On Prawns and Greyhounds, Ice Cream and U2

I have lots of memories of being a kid growing up in Blackbird Leys in the 1970s, on the outskirts of Oxford, a good number of them marvelous, some of them comic, and several that I’d rather forget because they were just unpleasant, or vaguely criminal, or downright depressing. Blackbird Leys, back then, was a tough place to live, a depressed and often violent council estate. Fighting was pretty much compulsory.

We chalked stumps onto the brick wall and played cricket with a ratty tennis ball. We stole apples from the covered market and slouched around the block spitting arsenic-laced seeds onto the sidewalk. We went over to the playing field with a soccer ball. We rode into the surrounding countryside on our bikes and climbed into barns full of hay, where we’d loll about all day pretending to read newspapers we’d nicked off the delivery boy on the way out of town. Later on we smoked menthol cigarettes in furtive groups, until someone read that mentholatum was a sperm killer and we figured that was something we should worry about sooner rather than later.

On the weekend there was a flea market up at the greyhound track on Sandy Lane. I don’t think they were called flea markets back then, or maybe they were; I just remember them as something akin to a circus sideshow; I remember mutton chops on the men, and scratched black cars with tan seating, the smell of leather sliced into not-quite-straight belts, and odd waistcoats, milk cartons full of record albums, and the smell of meat smoking.
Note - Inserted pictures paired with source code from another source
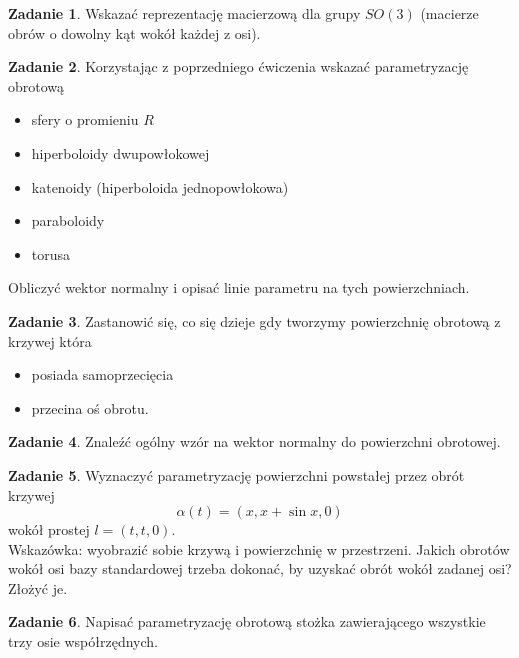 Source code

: \documentclass[a4paper,11pt]{article}
\theoremstyle{definition}\newtheorem{exercise}{Zadanie}
\theoremstyle{definition}\newtheorem{remark}{Uwaga}
\begin{document}
\begin{exercise}
Wskazać reprezentację macierzową dla grupy $SO(3)$ (macierze obr\'ow o dowolny 
kąt wok\'oł każdej z osi).
\end{exercise}

\begin{exercise}
Korzystając z poprzedniego ćwiczenia wskazać parametryzację obrotową 
\begin{itemize}
 \item sfery o promieniu $R$
 \item hiperboloidy dwupowłokowej
 \item katenoidy (hiperboloida jednopowłokowa)
 \item paraboloidy
\item torusa
 \end{itemize}
Obliczyć wektor normalny i opisać linie parametru na tych powierzchniach.
\end{exercise}

\begin{exercise}
Zastanowić się, co się dzieje gdy tworzymy powierzchnię obrotową z 
krzywej kt\'ora 
\begin{itemize}
 \item posiada samoprzecięcia
 \item przecina oś obrotu.
\end{itemize}

\end{exercise}

\begin{exercise}
 Znaleźć og\'olny wz\'or na wektor normalny do powierzchni obrotowej.
\end{exercise}

\begin{exercise}
Wyznaczyć parametryzację powierzchni powstałej przez obrót krzywej 
\[\alpha(t)=(x,x+\sin{x},0)\] wokół prostej $l=(t,t,0)$.\\[0.1in]
\small{Wskazówka: wyobrazić sobie krzywą i powierzchnię w przestrzeni. Jakich 
obrotów wokół osi bazy standardowej trzeba dokonać, by uzyskać obrót wokół 
zadanej osi? Złożyć je.}
\end{exercise}

\begin{exercise}
 Napisać parametryzację obrotową stożka zawierającego wszystkie trzy osie 
wsp\'ołrzędnych.
\end{exercise}

\end{document}
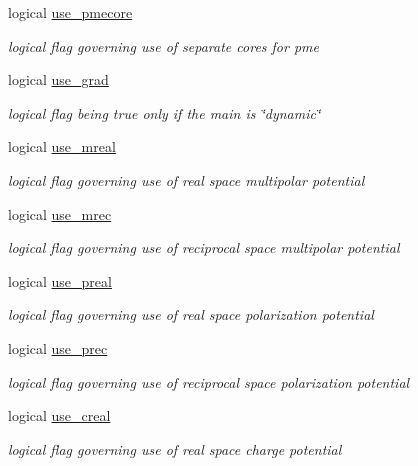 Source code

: \begin{DoxyCompactItemize}
logical \hyperlink{classpotent_a43e7f1f94b7cf392cd75a697c69136c0}{use\-\_\-pmecore}
\begin{DoxyCompactList}\small\item\em logical flag governing use of separate cores for pme \end{DoxyCompactList}\item 
logical \hyperlink{classpotent_a46397d2d8b4246feb7b51ccfc311fc83}{use\-\_\-grad}
\begin{DoxyCompactList}\small\item\em logical flag being true only if the main is \char`\"{}dynamic\char`\"{} \end{DoxyCompactList}\item 
logical \hyperlink{classpotent_a05e2d1fb2c7f8b1830a81783b56c5dc5}{use\-\_\-mreal}
\begin{DoxyCompactList}\small\item\em logical flag governing use of real space multipolar potential \end{DoxyCompactList}\item 
logical \hyperlink{classpotent_abf144fe64e3ac4d546a4e9a6c95c4c8a}{use\-\_\-mrec}
\begin{DoxyCompactList}\small\item\em logical flag governing use of reciprocal space multipolar potential \end{DoxyCompactList}\item 
logical \hyperlink{classpotent_ad8fc08dbc413d1d6c9b637c1825d2571}{use\-\_\-preal}
\begin{DoxyCompactList}\small\item\em logical flag governing use of real space polarization potential \end{DoxyCompactList}\item 
logical \hyperlink{classpotent_a7dc24934e4ea98ba3cdfc54ab99b2d13}{use\-\_\-prec}
\begin{DoxyCompactList}\small\item\em logical flag governing use of reciprocal space polarization potential \end{DoxyCompactList}\item 
logical \hyperlink{classpotent_a9cacbd79d7d6710802eb97d9fe33b3b7}{use\-\_\-creal}
\begin{DoxyCompactList}\small\item\em logical flag governing use of real space charge potential \end{DoxyCompactList}\item 

\end{DoxyCompactItemize}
It was a place where men of unimaginable experience gathered to sell goods of exceptionally dodgy provenance.

I also remember that my parents liked to buy a pint of prawns once in a while at that market. A pint mug trawled through a bin of steamed and fetal shellfish, and then tipped into a brown paper bag. We ate them at home with salt and vinegar. I can taste them still. Fantastic, they really were. But I don’t think I’ve had a prawn since the day we moved away from Blackbird Leys, first to Garsington, a little village a few miles further out of Oxford, and then to Canada. Plenty of shrimp. But never another prawn. Which strikes me as a little odd.

But life is full of routines suddenly abandoned. Restaurants that are regular haunts until they’re not. Bands that are favourites until suddenly they are completely irrelevant. I can’t remember, for instance, the last time I listened to a U2 album. I do remember trudging through the desert in Las Vegas in 1997 with about a million other people (and a very unhappy girlfriend) to see them at UNLV. They were important. It was close to a pilgrimage. And then, months later, they were dead to me. I’m sure I could come up with a dozen examples of the same phenomenon.

I’m not sure really where I’m going with this. I’ve written myself into a bit of a cul-de-sac. The original intention was to talk about taste sensations that make for as pungent and persistent a set of memories as an early love. I was going to move from those pink prawns to the Campfire ice cream fashioned in nearby Bloomfield, which time and time again is as surprising and transporting a taste as I know of. But I reckon that transition might well underwhelm you, as it does me, to be honest. But the train of thought has at least opened up pathways I haven’t explored for years. It’s taken a scythe to greying weeds that have sprung up in the headspace. I hate with fresh vigor that bastard David Jones who lived around the corner when I was about ten and made my life hell, and I love to death the damaging scrape of a willow cricket bat over oil-stained asphalt, the flat, adolescent clatter of our footfalls as we tried to outrun our enemies, or chase them down.